We advanced primates have come up with countless ways of creating homes, including, for example, using beer cans as construction materials. But simpler creatures in nature also, of course, have their own brilliant ways of building homes. Like sand bubbler crabs, which make little, satisfyingly symmetrical dome homes that wouldn’t be out of place in a Mars colony.
Laughing Squid picked up on a recent video of a sand bubbler crab making a sandy house in Vung Tau, Vietnam. And while you can view that video here, we found a couple more that illustrate the crabs’ penchant for primitive architecture.
In the above video, YouTube user Soham Mane from Ratnagiri, India, shows a crab build a near-flawless dome home. That is until the top of it collapses in on itself due to its own weight.
Soham Mane
And in the video immediately below, another YouTube user from India, Xandrieth Xs, shows a bubbler building a sturdier, albeit less aesthetically pleasing dome. (We think if the two got together they could nail pinch the perfect sand mansion.)

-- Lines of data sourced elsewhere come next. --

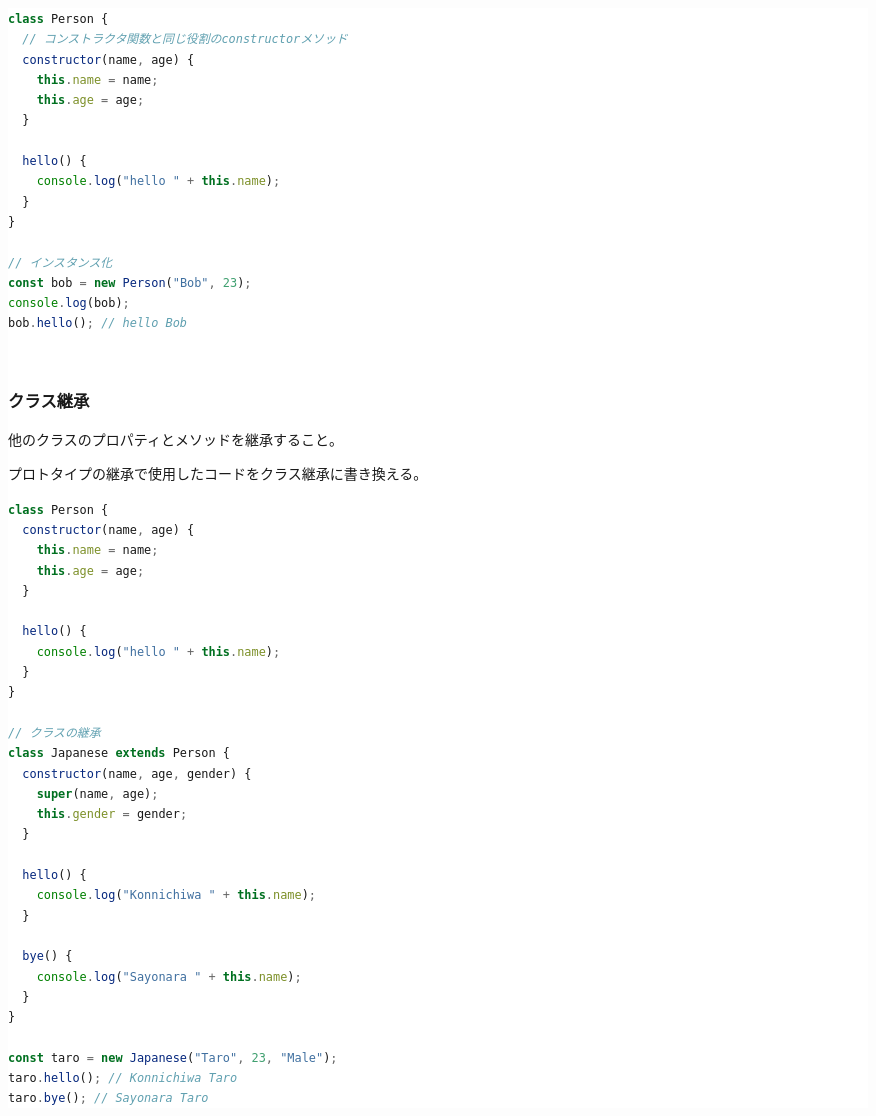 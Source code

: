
 ```js
class Person {
  // コンストラクタ関数と同じ役割のconstructorメソッド
  constructor(name, age) {
    this.name = name;
    this.age = age;
  }

  hello() {
    console.log("hello " + this.name);
  }
}

// インスタンス化
const bob = new Person("Bob", 23);
console.log(bob);
bob.hello(); // hello Bob
```

<br>

### クラス継承

他のクラスのプロパティとメソッドを継承すること。

プロトタイプの継承で使用したコードをクラス継承に書き換える。

```js
class Person {
  constructor(name, age) {
    this.name = name;
    this.age = age;
  }

  hello() {
    console.log("hello " + this.name);
  }
}

// クラスの継承
class Japanese extends Person {
  constructor(name, age, gender) {
    super(name, age);
    this.gender = gender;
  }

  hello() {
    console.log("Konnichiwa " + this.name);
  }

  bye() {
    console.log("Sayonara " + this.name);
  }
}

const taro = new Japanese("Taro", 23, "Male");
taro.hello(); // Konnichiwa Taro
taro.bye(); // Sayonara Taro
```

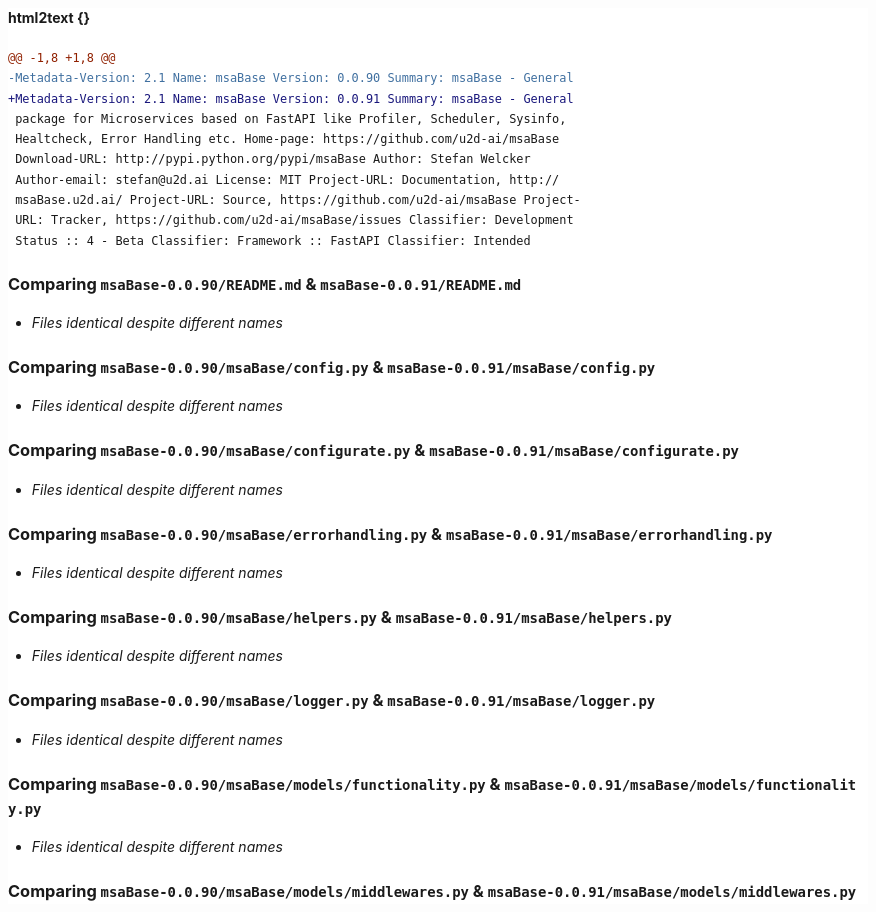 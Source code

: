 #### html2text {}

```diff
@@ -1,8 +1,8 @@
-Metadata-Version: 2.1 Name: msaBase Version: 0.0.90 Summary: msaBase - General
+Metadata-Version: 2.1 Name: msaBase Version: 0.0.91 Summary: msaBase - General
 package for Microservices based on FastAPI like Profiler, Scheduler, Sysinfo,
 Healtcheck, Error Handling etc. Home-page: https://github.com/u2d-ai/msaBase
 Download-URL: http://pypi.python.org/pypi/msaBase Author: Stefan Welcker
 Author-email: stefan@u2d.ai License: MIT Project-URL: Documentation, http://
 msaBase.u2d.ai/ Project-URL: Source, https://github.com/u2d-ai/msaBase Project-
 URL: Tracker, https://github.com/u2d-ai/msaBase/issues Classifier: Development
 Status :: 4 - Beta Classifier: Framework :: FastAPI Classifier: Intended
```

### Comparing `msaBase-0.0.90/README.md` & `msaBase-0.0.91/README.md`

 * *Files identical despite different names*

### Comparing `msaBase-0.0.90/msaBase/config.py` & `msaBase-0.0.91/msaBase/config.py`

 * *Files identical despite different names*

### Comparing `msaBase-0.0.90/msaBase/configurate.py` & `msaBase-0.0.91/msaBase/configurate.py`

 * *Files identical despite different names*

### Comparing `msaBase-0.0.90/msaBase/errorhandling.py` & `msaBase-0.0.91/msaBase/errorhandling.py`

 * *Files identical despite different names*

### Comparing `msaBase-0.0.90/msaBase/helpers.py` & `msaBase-0.0.91/msaBase/helpers.py`

 * *Files identical despite different names*

### Comparing `msaBase-0.0.90/msaBase/logger.py` & `msaBase-0.0.91/msaBase/logger.py`

 * *Files identical despite different names*

### Comparing `msaBase-0.0.90/msaBase/models/functionality.py` & `msaBase-0.0.91/msaBase/models/functionality.py`

 * *Files identical despite different names*

### Comparing `msaBase-0.0.90/msaBase/models/middlewares.py` & `msaBase-0.0.91/msaBase/models/middlewares.py`
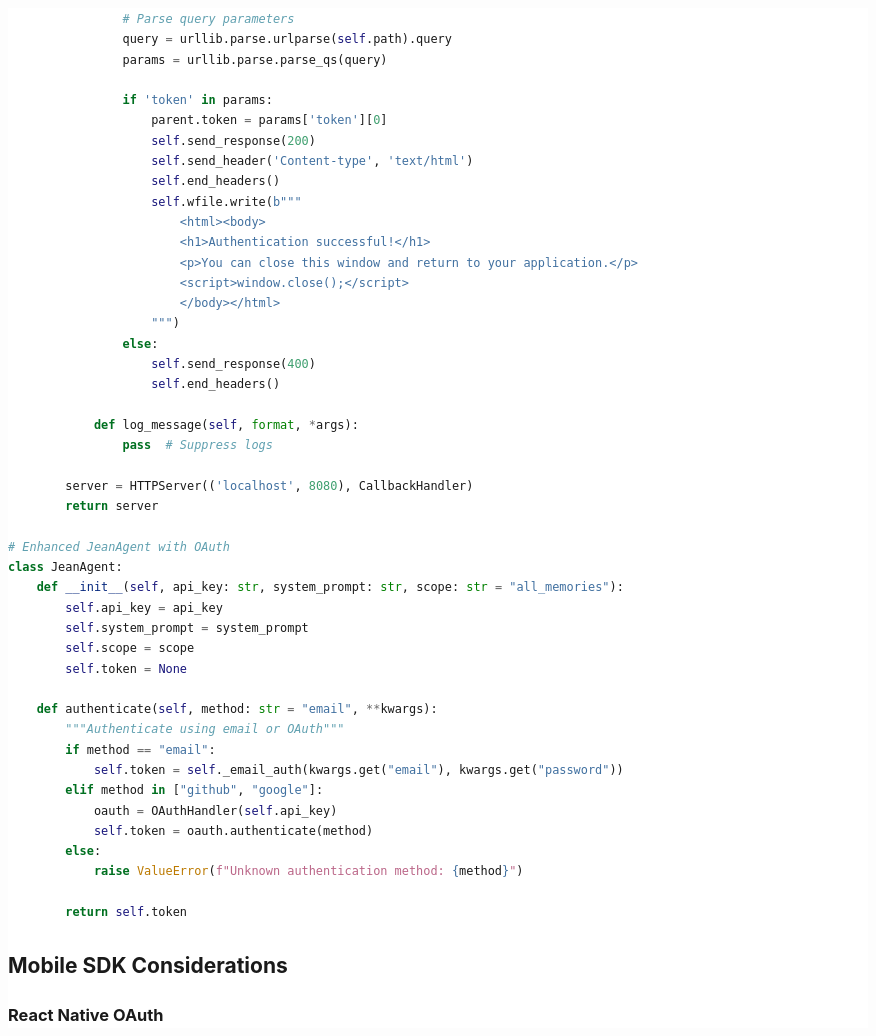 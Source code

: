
 ```python
                # Parse query parameters
                query = urllib.parse.urlparse(self.path).query
                params = urllib.parse.parse_qs(query)
                
                if 'token' in params:
                    parent.token = params['token'][0]
                    self.send_response(200)
                    self.send_header('Content-type', 'text/html')
                    self.end_headers()
                    self.wfile.write(b"""
                        <html><body>
                        <h1>Authentication successful!</h1>
                        <p>You can close this window and return to your application.</p>
                        <script>window.close();</script>
                        </body></html>
                    """)
                else:
                    self.send_response(400)
                    self.end_headers()
                    
            def log_message(self, format, *args):
                pass  # Suppress logs
        
        server = HTTPServer(('localhost', 8080), CallbackHandler)
        return server

# Enhanced JeanAgent with OAuth
class JeanAgent:
    def __init__(self, api_key: str, system_prompt: str, scope: str = "all_memories"):
        self.api_key = api_key
        self.system_prompt = system_prompt
        self.scope = scope
        self.token = None
        
    def authenticate(self, method: str = "email", **kwargs):
        """Authenticate using email or OAuth"""
        if method == "email":
            self.token = self._email_auth(kwargs.get("email"), kwargs.get("password"))
        elif method in ["github", "google"]:
            oauth = OAuthHandler(self.api_key)
            self.token = oauth.authenticate(method)
        else:
            raise ValueError(f"Unknown authentication method: {method}")
            
        return self.token
```

## Mobile SDK Considerations

### React Native OAuth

As the videos show, the crabs, which are native to the tropical Indio-Pacific, build walls radially from their homes’ entrances. Once they seal themselves in, the crabs are then trapped in bubbles of air. This allows the crabs to wait out high tide under ground.
When the tide recedes, the crabs emerge, and consume the sand around them. As they do, they pass the sand through their “mouthparts,” eating any hidden detritus and plankton. They then discard the sand as little balls; ones that end up covering beaches quickly.
Timelapse creator Nils Rohwer shows a consortium of sand bubblers producing the balls in the video below. (Yes, a group of crabs is a “consortium”; or “cast.”) And watching all the crabs ball their way through the shoreline will blow your mind. Or, potentially, make your skin crawl sideways.